Ten days later Lord Raglan died. He was a brave soldier, an honorable man, a most courteous and perfect English gentleman, but he was most certainly not a great general. He was succeeded by General Simpson, who appears to have been chosen solely because he had, as a lad, served in the Peninsula; the authorities seeming to forget that for the work upon which the army was engaged, no school of war could compare with that of the Crimea itself, and that generals who had received their training there were incomparably fitter for the task than any others could be.
Two days after the repulse at the Redan, Jack was delighted by the entry of his brother into his tent. Harry had of course left England before the receipt of Jack’s letter written when he had crossed the frontier, and was overwhelmed with delight at the news which he had received ten minutes before, on arriving at the camp, that his brother was alive, and was again with the naval brigade close by. Jack’s tent-mates were fortunately absent, and the brothers were therefore able to enjoy the delight of their meeting alone, and, when the first rapture was over, to sit down for a long talk. Jack was eager to learn what had happened at home, of which he had heard nothing for six months, and which Harry had so lately left. He was delighted to hear that all were well; that his elder sister was engaged to be married; and that although the shock of the news of his death had greatly affected his mother she had regained her strength, and would, Harry was sure, be as bright and cheerful as ever when she heard of his safety. Not till he had received answers to every question about home would Jack satisfy his brother’s curiosity as to his own adventures, and then he astonished him indeed with an account of what he had gone through.
“Well, Jack, you are a lucky fellow!” Harry said, when he had finished. “To think of your having gone through all those adventures and living to tell of them. Why, it will be something to talk about all your life.”
“And you, Harry, are you quite recovered?”
“I am as well as ever,” Harry said. “It was a case of typhus and frost-bite mixed. I lost two of my toes, and they were afraid that I should be lame in consequence. However, I can march well enough for all practical purposes, though I do limp a little. As to the typhus, it left me very weak; but I soon picked up when the wind from England was blowing in my face. Only to think that all the time I was grieving for you as dead and buried by the Russians among the hills over there that you were larking about with those jolly Russian girls.”

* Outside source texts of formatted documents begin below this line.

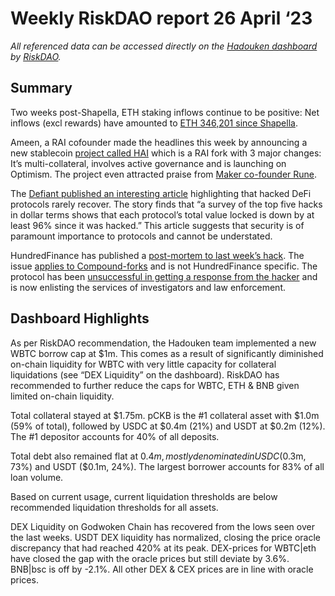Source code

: # Weekly RiskDAO report 26 April ‘23
*All referenced data can be accessed directly on the [Hadouken dashboard](https://hadouken.riskdao.org/#system-status) by [RiskDAO](https://riskdao.org/).*

## Summary
Two weeks post-Shapella, ETH staking inflows continue to be positive: Net inflows (excl rewards) have amounted to [ETH 346,201 since Shapella](https://dune.com/hildobby/eth2-staking).

Ameen, a RAI cofounder made the headlines this week by announcing a new stablecoin [project called HAI](https://twitter.com/ameensol/status/1649097875849355265?s=20) which is a RAI fork with 3 major changes: It’s multi-collateral, involves active governance and is launching on Optimism. The project even attracted praise from [Maker co-founder Rune](https://twitter.com/RuneKek/status/1649100222952357895?s=20). 

The [Defiant published an interesting article](https://thedefiant.io/defi-projects-fail-to-recover-after-hacks) highlighting that hacked DeFi protocols rarely recover. The story finds that “a survey of the top five hacks in dollar terms shows that each protocol’s total value locked is down by at least 96% since it was hacked.” This article suggests that security is of paramount importance to protocols and cannot be understated.

HundredFinance has published a [post-mortem to last week’s hack](https://twitter.com/HundredFinance/status/1649881857389916162?s=20). The issue [applies to Compound-forks](https://twitter.com/HundredFinance/status/1647634154710769664?s=20) and is not HundredFinance specific. The protocol has been [unsuccessful in getting a response from the hacker](https://twitter.com/HundredFinance/status/1648752607563771905?s=20) and is now enlisting the services of investigators and law enforcement.


## Dashboard Highlights

As per RiskDAO recommendation, the Hadouken team implemented a new WBTC borrow cap at $1m. This comes as a result of significantly diminished on-chain liquidity for WBTC with very little capacity for collateral liquidations (see “DEX Liquidity” on the dashboard). RiskDAO has recommended to further reduce the caps for WBTC, ETH & BNB given limited on-chain liquidity.

Total collateral stayed at $1.75m. pCKB is the #1 collateral asset with $1.0m (59% of total), followed by USDC at $0.4m (21%) and USDT at $0.2m (12%). The #1 depositor accounts for 40% of all deposits. 

Total debt also remained flat at $0.4m, mostly denominated in USDC ($0.3m, 73%) and USDT ($0.1m, 24%). The largest borrower accounts for 83% of all loan volume.

Based on current usage, current liquidation thresholds are below recommended liquidation thresholds for all assets.

DEX Liquidity on Godwoken Chain has recovered from the lows seen over the last weeks. USDT DEX liquidity has normalized, closing the price oracle discrepancy that had reached 420% at its peak. DEX-prices for WBTC|eth have closed the gap with the oracle prices but still deviate by 3.6%. BNB|bsc is off by -2.1%. All other DEX & CEX prices are in line with oracle prices.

“Oh, yes, that’s all very well,” Jack said. “But you must remember that all that pretty nearly led to my being hung or shot; and it was a hot time among those Poles, too, I can tell you.”
The next few days passed quietly. On the 12th of July Jack rode out with his commanding officer, who, with many others, accompanied the reconnaissance made by the Turks and French, on a foraging and reconnoitring party, towards Baidar, but they did not come in contact with the Russians.